_Description of the task_. Examine the records and identify each line that includes the string "hyperlink". Copy those lines.

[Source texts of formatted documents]
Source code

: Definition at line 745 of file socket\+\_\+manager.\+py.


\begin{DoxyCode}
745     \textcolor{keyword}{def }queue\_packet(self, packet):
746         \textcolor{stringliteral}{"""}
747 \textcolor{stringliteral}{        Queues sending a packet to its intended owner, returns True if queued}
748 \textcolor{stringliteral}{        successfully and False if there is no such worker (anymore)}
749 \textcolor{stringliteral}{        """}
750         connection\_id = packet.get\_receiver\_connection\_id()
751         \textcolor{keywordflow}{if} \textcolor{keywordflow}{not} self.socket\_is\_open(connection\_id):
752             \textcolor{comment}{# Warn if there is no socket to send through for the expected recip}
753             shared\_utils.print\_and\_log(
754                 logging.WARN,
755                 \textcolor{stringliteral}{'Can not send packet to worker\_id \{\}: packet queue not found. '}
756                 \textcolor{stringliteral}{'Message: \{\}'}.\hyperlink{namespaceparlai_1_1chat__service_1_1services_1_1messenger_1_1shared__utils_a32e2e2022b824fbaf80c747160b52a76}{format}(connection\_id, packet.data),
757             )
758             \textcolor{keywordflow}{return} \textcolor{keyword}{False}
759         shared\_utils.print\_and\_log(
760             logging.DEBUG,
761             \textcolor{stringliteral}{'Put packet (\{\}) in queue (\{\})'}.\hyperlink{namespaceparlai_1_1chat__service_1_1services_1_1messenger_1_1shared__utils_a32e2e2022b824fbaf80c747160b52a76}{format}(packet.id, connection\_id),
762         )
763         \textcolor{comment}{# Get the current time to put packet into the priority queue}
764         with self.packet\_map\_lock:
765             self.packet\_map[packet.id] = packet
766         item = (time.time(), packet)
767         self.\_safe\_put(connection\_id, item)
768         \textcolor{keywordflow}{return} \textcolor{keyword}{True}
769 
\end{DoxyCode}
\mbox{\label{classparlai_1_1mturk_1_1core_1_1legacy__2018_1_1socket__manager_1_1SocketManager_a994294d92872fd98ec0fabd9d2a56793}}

_Exercise response_.
756                 \textcolor{stringliteral}{'Message: \{\}'}.\hyperlink{namespaceparlai_1_1chat__service_1_1services_1_1messenger_1_1shared__utils_a32e2e2022b824fbaf80c747160b52a76}{format}(connection\_id, packet.data),
761             \textcolor{stringliteral}{'Put packet (\{\}) in queue (\{\})'}.\hyperlink{namespaceparlai_1_1chat__service_1_1services_1_1messenger_1_1shared__utils_a32e2e2022b824fbaf80c747160b52a76}{format}(packet.id, connection\_id),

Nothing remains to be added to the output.